Records from a dataset:
____________________

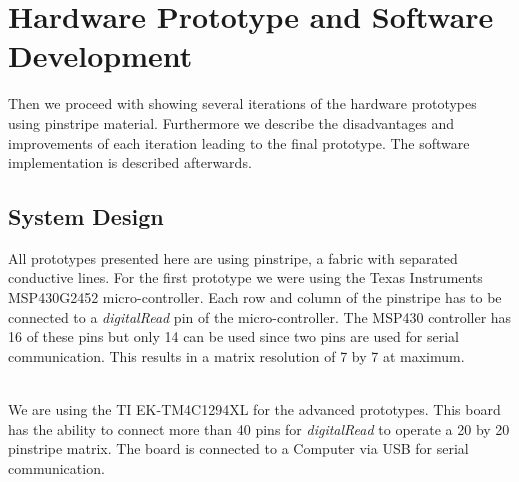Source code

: %
\chapter{Hardware Prototype and Software Development}
\label{Hardware Prototype and Software Development} 
Then we proceed with showing several iterations of the hardware prototypes using pinstripe material. Furthermore we describe the disadvantages and improvements of each iteration leading to the final prototype. The software implementation is described afterwards.

\section{System Design}
All prototypes presented here are using pinstripe, a fabric with separated conductive lines. For the first prototype we were using the Texas Instruments MSP430G2452 micro-controller. Each row and column of the pinstripe has to be connected to a \emph{digitalRead} pin of the micro-controller. The MSP430 controller has 16 of these pins but only 14 can be used since two pins are used for serial communication. This results in a matrix resolution of 7 by 7 at maximum. 
\\ \\

We are using the TI EK-TM4C1294XL for the advanced prototypes. This board has the ability to connect more than 40 pins for \emph{digitalRead} to operate a 20 by 20 pinstripe matrix. The board is connected to a Computer via USB for serial communication.\\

____________________

Exercise directions: Looking at the data above, show all lines where the word "prototypes" occurs.

Result:
Then we proceed with showing several iterations of the hardware prototypes using pinstripe material. Furthermore we describe the disadvantages and improvements of each iteration leading to the final prototype. The software implementation is described afterwards.
All prototypes presented here are using pinstripe, a fabric with separated conductive lines. For the first prototype we were using the Texas Instruments MSP430G2452 micro-controller. Each row and column of the pinstripe has to be connected to a \emph{digitalRead} pin of the micro-controller. The MSP430 controller has 16 of these pins but only 14 can be used since two pins are used for serial communication. This results in a matrix resolution of 7 by 7 at maximum. 
We are using the TI EK-TM4C1294XL for the advanced prototypes. This board has the ability to connect more than 40 pins for \emph{digitalRead} to operate a 20 by 20 pinstripe matrix. The board is connected to a Computer via USB for serial communication.\\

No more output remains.